The word plague derives from the Latin plangere, “to strike the breast as if in lamentation.” The novel coronavirus has visited loss, fear and hardship on many. Nature in her destructive mode can radically disrupt cultural creations and norms and show us how fragile they – and we -- are.

We may also find new sources of sustenance within. Dreams, bodywork, and the imaginal realm can help us access a new attitude: a reorientation of purpose, meaning, and consciousness. 

“The great events of world history are, at bottom, profoundly unimportant. In the last analysis, the essential thing is the life of the individual. This alone makes history, here alone do the great transformations first take place, and the whole future, the whole history of the world, ultimately spring as a gigantic summation from these hidden sources in individuals. In our most private and most subjective lives, we are not only the passive witnesses of our age, and its sufferers, but also its makers. We make our own epoch.”

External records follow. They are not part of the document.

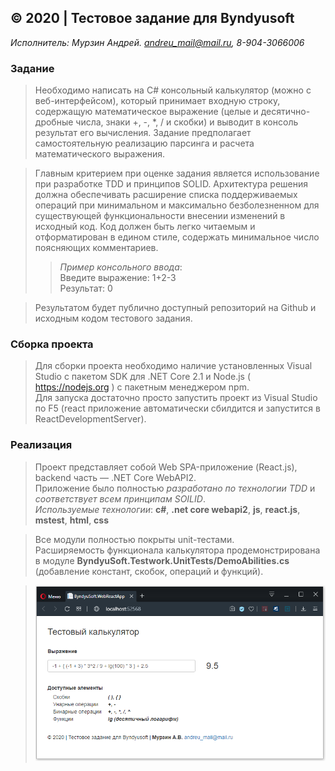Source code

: ## © 2020 | Тестовое задание для Byndyusoft

*Исполнитель: Мурзин Андрей. andreu_mail@mail.ru, 8-904-3066006*


### Задание
> Необходимо написать на C# консольный калькулятор (можно с веб-интерфейсом), который принимает входную строку, содержащую математическое выражение (целые и десятично-дробные числа, знаки +, -, *, / и скобки) и выводит в консоль результат его вычисления. Задание предполагает самостоятельную реализацию парсинга и расчета математического выражения. 

> Главным критерием при оценке задания является использование при разработке TDD и принципов SOLID. Архитектура решения должна обеспечивать расширение списка поддерживаемых операций при минимальном и максимально безболезненном для существующей функциональности внесении изменений в исходный код. Код должен быть легко читаемым и отформатирован в едином стиле, содержать минимальное число поясняющих комментариев.  
>> *Пример консольного ввода*:  
Введите выражение: 1+2-3  
Результат: 0

> Результатом будет публично доступный репозиторий на Github и исходным кодом тестового задания.

### Сборка проекта
> Для сборки проекта необходимо наличие установленных Visual Studio с пакетом SDK для .NET Core 2.1 и Node.js ( https://nodejs.org ) с пакетным менеджером npm.  
Для запуска достаточно просто запустить проект из Visual Studio по F5 (react приложение автоматически сбилдится и запустится в ReactDevelopmentServer).

### Реализация
> Проект представляет собой Web SPA-приложение (React.js), backend часть — .NET Core WebAPI2.   
Приложение было полностью *разработано по технологии TDD* и *соответствует всем принципам SOILID*.  
*Используемые технологии*: **c#**, **.net core webapi2**, **js**, **react.js**, **mstest**, **html**, **css**

> Все модули полностью покрыты unit-тестами.  
Расширяемость функционала калькулятора продемонстрирована в модуле **ByndyuSoft.Testwork.UnitTests/DemoAbilities.cs** (добавление констант, скобок, операций и функций).

> ![Demo](demo.png "demo")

C.G. Jung, CW 18, Para. 1400.

Dream

The landscape is a lush, deep forest. In the foreground is what appears to be a bush, a brightly colored bush that looks like something out of science fiction as it is unique to the shrubbery around it. In fact, the neon-colored blossoms on the shrub are the club-shaped viral spike peplomers of a virus and I immediately know this 'bush' to be an image of a coronavirus. A female deer is peacefully munching on these 'blossoms' one by one. I take the image of the deer eating the blossoms of the virus bush to represent how the wonders of the natural world can be an antidote to the pandemics of our time.